[[ Listed entries open ]]
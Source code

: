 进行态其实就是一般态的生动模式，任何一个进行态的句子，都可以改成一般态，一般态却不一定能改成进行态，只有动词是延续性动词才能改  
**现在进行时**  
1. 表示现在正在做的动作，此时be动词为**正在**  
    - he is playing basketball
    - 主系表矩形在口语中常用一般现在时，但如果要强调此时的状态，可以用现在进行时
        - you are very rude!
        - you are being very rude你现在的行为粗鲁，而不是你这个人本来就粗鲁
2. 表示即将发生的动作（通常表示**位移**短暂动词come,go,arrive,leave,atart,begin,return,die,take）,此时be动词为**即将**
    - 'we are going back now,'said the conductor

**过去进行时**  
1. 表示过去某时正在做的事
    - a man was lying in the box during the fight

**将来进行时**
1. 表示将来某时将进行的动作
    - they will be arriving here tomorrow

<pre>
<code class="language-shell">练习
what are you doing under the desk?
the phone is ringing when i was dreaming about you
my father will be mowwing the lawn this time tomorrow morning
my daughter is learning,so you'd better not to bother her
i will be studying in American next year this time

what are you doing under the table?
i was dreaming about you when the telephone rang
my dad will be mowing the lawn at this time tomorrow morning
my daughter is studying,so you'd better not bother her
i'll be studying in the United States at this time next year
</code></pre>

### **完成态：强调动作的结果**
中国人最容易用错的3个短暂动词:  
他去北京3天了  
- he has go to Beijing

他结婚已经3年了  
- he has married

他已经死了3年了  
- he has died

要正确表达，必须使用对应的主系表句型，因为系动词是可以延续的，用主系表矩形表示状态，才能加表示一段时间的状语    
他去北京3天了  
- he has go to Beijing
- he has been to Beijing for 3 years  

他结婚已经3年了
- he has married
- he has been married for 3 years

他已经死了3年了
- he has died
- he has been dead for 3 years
[[ Listed entries closed ]]
• Action item: Search the material for the word "doing" and report how many lines hold it. Add nothing else.

• The completed task: 2